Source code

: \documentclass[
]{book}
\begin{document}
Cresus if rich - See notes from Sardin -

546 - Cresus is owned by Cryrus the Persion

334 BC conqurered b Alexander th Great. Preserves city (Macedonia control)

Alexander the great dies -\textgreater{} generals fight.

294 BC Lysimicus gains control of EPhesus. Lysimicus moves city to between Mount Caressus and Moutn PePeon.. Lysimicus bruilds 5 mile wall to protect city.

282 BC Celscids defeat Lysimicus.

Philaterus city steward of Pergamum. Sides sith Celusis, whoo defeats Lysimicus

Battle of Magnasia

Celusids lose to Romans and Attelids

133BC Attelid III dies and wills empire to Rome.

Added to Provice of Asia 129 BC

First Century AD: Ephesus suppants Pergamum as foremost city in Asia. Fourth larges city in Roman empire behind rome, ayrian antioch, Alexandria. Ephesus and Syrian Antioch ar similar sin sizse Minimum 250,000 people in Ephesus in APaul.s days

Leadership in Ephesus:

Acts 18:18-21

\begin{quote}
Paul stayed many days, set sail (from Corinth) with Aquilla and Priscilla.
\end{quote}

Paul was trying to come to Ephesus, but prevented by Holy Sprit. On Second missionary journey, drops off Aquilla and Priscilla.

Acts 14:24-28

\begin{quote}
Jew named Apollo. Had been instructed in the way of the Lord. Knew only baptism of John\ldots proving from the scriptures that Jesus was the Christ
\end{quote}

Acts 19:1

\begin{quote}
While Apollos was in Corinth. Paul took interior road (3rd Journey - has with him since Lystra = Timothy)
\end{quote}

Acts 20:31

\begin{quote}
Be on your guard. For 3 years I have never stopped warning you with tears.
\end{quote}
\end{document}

- PROMPT -
Using the records above, gather all lines where the string "Corinth" is present.

- WRITTEN RESPONSE -
Paul stayed many days, set sail (from Corinth) with Aquilla and Priscilla.
While Apollos was in Corinth. Paul took interior road (3rd Journey - has with him since Lystra = Timothy)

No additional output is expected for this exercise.